Export Data with Scrapy python

Reading Time : ~ .

In previous blog post we collected top 250 movies names and their links from imDb. In this blog post, lets look into exporting that data into files.

For more information on scrapy, visit here

Now lets review the parse function in imdbScraper.py from previous blog post.

     def parse(self, response):
        table = response.xpath('//table[@data-caller-name="chart-top250movie"]')
        links = table.xpath(".//tbody/tr")
        for link in links:
            args = (link.select('.//td[@class="titleColumn"]/a/text()').extract_first(),
                    link.select('.//td[@class="titleColumn"]/a/@href').extract_first())
            print 'MovieName is %s and  imdb link is %s' %args
        pass

Declaring Items:

Items are like models for our scraped items, From above code snippet, we are collecting movie name and link. so our model will contain two fields

from scrapy import Field

class ImdbItem(scrapy.Item):
    name = Field()
    url = Field()

now that we have items declared in items.py. we can instantiate it as ImdbItem(name="xyz", url="some-url-here"). We need to make changes to imdbScraper.py.

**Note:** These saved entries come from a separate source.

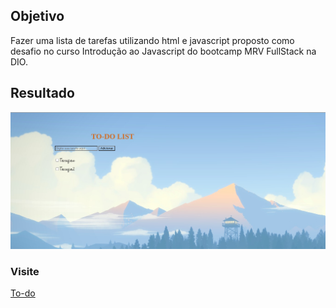 ## Objetivo
Fazer uma lista de tarefas utilizando html e javascript proposto como desafio no curso Introdução ao Javascript do bootcamp MRV FullStack na DIO.
## Resultado
<img src="img/Screenshot.png" />

### Visite
<a href="https://didi-loiola.github.io/to-do-list/">To-do</a>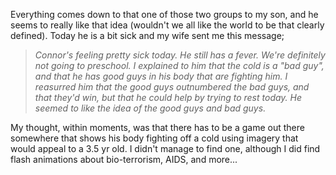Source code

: Everything comes down to that one of those two groups to my son, and he seems to really like that idea (wouldn't we all like the world to be that clearly defined). Today he is a bit sick and my wife sent me this message;

> _Connor's feeling pretty sick today. He still has a fever. We're definitely not going to preschool. I explained to him that the cold is a "bad guy", and that he has good guys in his body that are fighting him. I reasurred him that the good guys outnumbered the bad guys, and that they'd win, but that he could help by trying to rest today. He seemed to like the idea of the good guys and bad guys._ 

My thought, within moments, was that there has to be a game out there somewhere that shows his body fighting off a cold using imagery that would appeal to a 3.5 yr old. I didn't manage to find one, although I did find flash animations about bio-terrorism, AIDS, and more...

    from imdb.items import ImdbItem

    def parse(self, response):
        table = response.xpath('//table[@data-caller-name="chart-top250movie"]')
        links = table.xpath(".//tbody/tr")
        for link in links:
            yield ImdbItem(name=link.xpath('.//td[@class="titleColumn"]/a/text()').extract_first(),
                     url = link.xpath('.//td[@class="titleColumn"]/a/@href').extract_first())

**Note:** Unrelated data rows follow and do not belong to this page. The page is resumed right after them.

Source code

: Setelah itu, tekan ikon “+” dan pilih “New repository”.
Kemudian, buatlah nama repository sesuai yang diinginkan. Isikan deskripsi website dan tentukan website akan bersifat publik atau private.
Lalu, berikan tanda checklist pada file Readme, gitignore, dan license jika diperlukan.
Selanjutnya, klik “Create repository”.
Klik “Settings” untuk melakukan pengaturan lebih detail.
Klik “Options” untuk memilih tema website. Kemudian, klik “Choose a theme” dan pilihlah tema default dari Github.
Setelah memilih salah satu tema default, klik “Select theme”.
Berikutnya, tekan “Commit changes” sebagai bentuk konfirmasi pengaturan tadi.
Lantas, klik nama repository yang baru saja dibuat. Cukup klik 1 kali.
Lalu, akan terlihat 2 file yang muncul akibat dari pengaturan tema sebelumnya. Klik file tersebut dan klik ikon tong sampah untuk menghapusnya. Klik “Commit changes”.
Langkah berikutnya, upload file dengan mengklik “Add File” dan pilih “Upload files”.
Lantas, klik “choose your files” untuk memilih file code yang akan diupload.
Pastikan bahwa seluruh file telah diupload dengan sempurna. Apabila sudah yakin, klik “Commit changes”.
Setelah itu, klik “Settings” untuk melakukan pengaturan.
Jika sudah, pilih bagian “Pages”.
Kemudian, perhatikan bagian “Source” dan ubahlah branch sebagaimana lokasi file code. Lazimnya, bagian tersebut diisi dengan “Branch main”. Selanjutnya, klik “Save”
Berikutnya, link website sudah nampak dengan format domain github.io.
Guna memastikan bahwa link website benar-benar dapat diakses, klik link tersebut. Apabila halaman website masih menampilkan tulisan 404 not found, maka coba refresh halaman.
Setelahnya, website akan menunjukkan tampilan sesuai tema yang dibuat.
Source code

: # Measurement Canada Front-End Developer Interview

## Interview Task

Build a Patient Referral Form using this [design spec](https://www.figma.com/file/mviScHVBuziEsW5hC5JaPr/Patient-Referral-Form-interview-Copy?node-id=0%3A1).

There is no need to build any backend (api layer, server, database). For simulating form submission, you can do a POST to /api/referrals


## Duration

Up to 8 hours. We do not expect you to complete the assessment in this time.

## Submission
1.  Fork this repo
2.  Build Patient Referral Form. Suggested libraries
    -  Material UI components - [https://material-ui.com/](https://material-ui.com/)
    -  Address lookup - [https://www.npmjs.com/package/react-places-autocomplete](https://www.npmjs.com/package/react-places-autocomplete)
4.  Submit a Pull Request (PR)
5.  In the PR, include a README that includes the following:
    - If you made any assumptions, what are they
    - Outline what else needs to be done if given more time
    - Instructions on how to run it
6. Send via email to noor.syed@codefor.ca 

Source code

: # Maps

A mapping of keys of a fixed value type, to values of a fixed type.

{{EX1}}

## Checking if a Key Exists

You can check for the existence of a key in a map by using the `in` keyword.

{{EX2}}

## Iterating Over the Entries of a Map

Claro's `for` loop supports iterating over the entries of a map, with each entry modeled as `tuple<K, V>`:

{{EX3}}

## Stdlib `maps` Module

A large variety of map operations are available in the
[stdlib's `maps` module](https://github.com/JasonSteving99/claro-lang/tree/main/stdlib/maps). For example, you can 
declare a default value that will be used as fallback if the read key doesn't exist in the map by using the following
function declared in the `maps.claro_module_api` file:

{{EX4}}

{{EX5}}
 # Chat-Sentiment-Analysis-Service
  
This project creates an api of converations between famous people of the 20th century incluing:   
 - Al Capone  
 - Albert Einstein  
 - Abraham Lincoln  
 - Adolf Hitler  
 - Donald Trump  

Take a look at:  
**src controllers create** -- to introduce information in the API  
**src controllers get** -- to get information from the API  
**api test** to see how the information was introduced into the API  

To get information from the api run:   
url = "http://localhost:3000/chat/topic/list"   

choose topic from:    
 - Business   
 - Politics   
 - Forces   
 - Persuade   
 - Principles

After the modifications the imdbScraper.py will look as 

# -*- coding: utf-8 -*-
import scrapy
from scrapy.selector import Selector
from scrapy.http import HtmlResponse
from imdb.items import ImdbItem

class ImdbscraperSpider(scrapy.Spider):
    name = "imdbScraper"
    allowed_domains = ["www.imdb.com"]

    def start_requests(self):
        urls = [
            'http://www.imdb.com/chart/top',
        ]
        for url in urls:
            yield scrapy.Request(url=url, callback=self.parse)

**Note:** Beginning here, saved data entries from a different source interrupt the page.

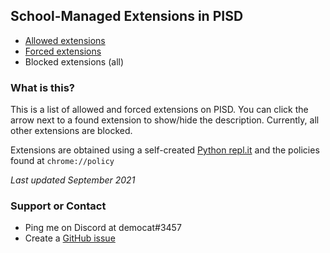 ## School-Managed Extensions in PISD

- [Allowed extensions](allowed)
- [Forced extensions](forced)
- Blocked extensions (all)

### What is this?

This is a list of allowed and forced extensions on PISD. You can click the arrow next to a found extension to show/hide the description. Currently, all other extensions are blocked.

Extensions are obtained using a self-created [Python repl.it](https://replit.com/@democat/Extension-finder) and the policies found at `chrome://policy`

*Last updated September 2021*

### Support or Contact

- Ping me on Discord at democat#3457
- Create a [GitHub issue](https://github.com/democat3457/managed-extensions/issues)

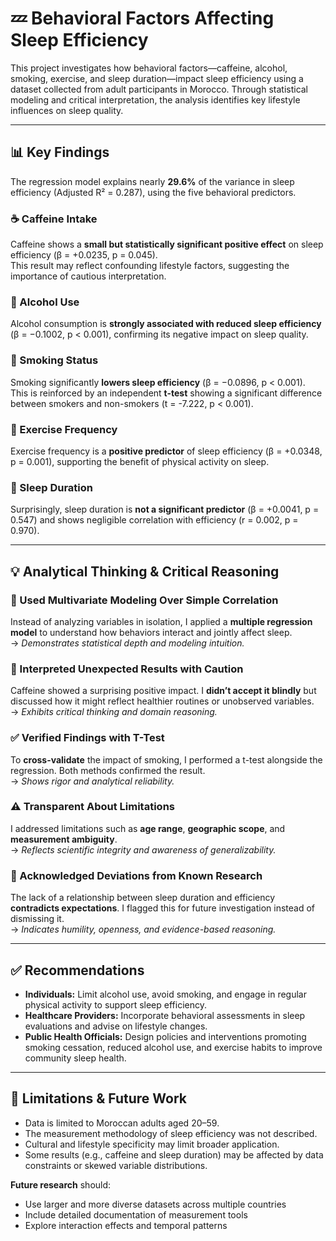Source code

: # 💤 Behavioral Factors Affecting Sleep Efficiency

This project investigates how behavioral factors—caffeine, alcohol, smoking, exercise, and sleep duration—impact sleep efficiency using a dataset collected from adult participants in Morocco. Through statistical modeling and critical interpretation, the analysis identifies key lifestyle influences on sleep quality.

---

## 📊 Key Findings

The regression model explains nearly **29.6%** of the variance in sleep efficiency (Adjusted R² = 0.287), using the five behavioral predictors.

### ☕ Caffeine Intake
Caffeine shows a **small but statistically significant positive effect** on sleep efficiency (β = +0.0235, p = 0.045).  
This result may reflect confounding lifestyle factors, suggesting the importance of cautious interpretation.

### 🍷 Alcohol Use
Alcohol consumption is **strongly associated with reduced sleep efficiency** (β = −0.1002, p < 0.001), confirming its negative impact on sleep quality.

### 🚬 Smoking Status
Smoking significantly **lowers sleep efficiency** (β = −0.0896, p < 0.001).  
This is reinforced by an independent **t-test** showing a significant difference between smokers and non-smokers (t = -7.222, p < 0.001).

### 🏃 Exercise Frequency
Exercise frequency is a **positive predictor** of sleep efficiency (β = +0.0348, p = 0.001), supporting the benefit of physical activity on sleep.

### 🛌 Sleep Duration
Surprisingly, sleep duration is **not a significant predictor** (β = +0.0041, p = 0.547) and shows negligible correlation with efficiency (r = 0.002, p = 0.970).

---

## 💡 Analytical Thinking & Critical Reasoning

### 🔎 Used Multivariate Modeling Over Simple Correlation
Instead of analyzing variables in isolation, I applied a **multiple regression model** to understand how behaviors interact and jointly affect sleep.  
→ *Demonstrates statistical depth and modeling intuition.*

### 🧠 Interpreted Unexpected Results with Caution
Caffeine showed a surprising positive impact. I **didn’t accept it blindly** but discussed how it might reflect healthier routines or unobserved variables.  
→ *Exhibits critical thinking and domain reasoning.*

### ✅ Verified Findings with T-Test
To **cross-validate** the impact of smoking, I performed a t-test alongside the regression. Both methods confirmed the result.  
→ *Shows rigor and analytical reliability.*

### ⚠️ Transparent About Limitations
I addressed limitations such as **age range**, **geographic scope**, and **measurement ambiguity**.  
→ *Reflects scientific integrity and awareness of generalizability.*

### 🔄 Acknowledged Deviations from Known Research
The lack of a relationship between sleep duration and efficiency **contradicts expectations**. I flagged this for future investigation instead of dismissing it.  
→ *Indicates humility, openness, and evidence-based reasoning.*

---

## ✅ Recommendations

- **Individuals:** Limit alcohol use, avoid smoking, and engage in regular physical activity to support sleep efficiency.
- **Healthcare Providers:** Incorporate behavioral assessments in sleep evaluations and advise on lifestyle changes.
- **Public Health Officials:** Design policies and interventions promoting smoking cessation, reduced alcohol use, and exercise habits to improve community sleep health.

---

## 🔮 Limitations & Future Work

- Data is limited to Moroccan adults aged 20–59.
- The measurement methodology of sleep efficiency was not described.
- Cultural and lifestyle specificity may limit broader application.
- Some results (e.g., caffeine and sleep duration) may be affected by data constraints or skewed variable distributions.

**Future research** should:
- Use larger and more diverse datasets across multiple countries
- Include detailed documentation of measurement tools
- Explore interaction effects and temporal patterns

    def parse(self, response):
        table = response.xpath('//table[@data-caller-name="chart-top250movie"]')
        links = table.xpath(".//tbody/tr")
        for link in links:
            yield ImdbItem(name=link.xpath('.//td[@class="titleColumn"]/a/text()').extract_first(),
                     url = link.xpath('.//td[@class="titleColumn"]/a/@href').extract_first())

Exporting Data

Exporting data to CSV or JSOn can be done by two ways:

1. Using Feed Exporters in settings.py

Feed exporters is feature available in scrapy since scrapy 0.10. for all available options refer this link

FEED_FORMAT = "csv"                                             # can also be JSON and other options declared in file.
FEED_EXPORT_FIELDS = ["name", "url"]                # you can decide what fields to export and also order of fields.
FEED_URI = "file:///tmp/export.csv"                          # it also supports s3 with help of boto and ftp. in case you're intrested.

Adding these three lines and running the spider again will save the data to /tmp/export.csv. 

2. Using Pipelines

Pipeline is a method to be performed over an action. Pipeline can also be used to determine if item should be further processed or dropped. we can define a pipeline to write to a json everytime we recieve a item. The  below is a code snippet to save items to a json file

import json

class ImdbPipeline(object):
    def open_spider(self, spider):
        self.file = open('items.json', 'wb')

    def close_spider(self, spider):
        self.file.close()

    def process_item(self, item, spider):
        line = json.dumps(dict(item)) + "\n"
        self.file.write(line)
        return item

After writing this pipeline dont forget to enable it by adding the class of our item pipeline in settings,py under ITEM_PIPELINES:

ITEM_PIPELINES = {
   'imdb.pipelines.ImdbPipeline': 300,
}

The integer values you assign to classes in this setting determine the order in which they run: items go through from lower valued to higher valued classes.

Now running the spider again will generate items.json file with links that we scraped.

You can use either of the methods to save data into files.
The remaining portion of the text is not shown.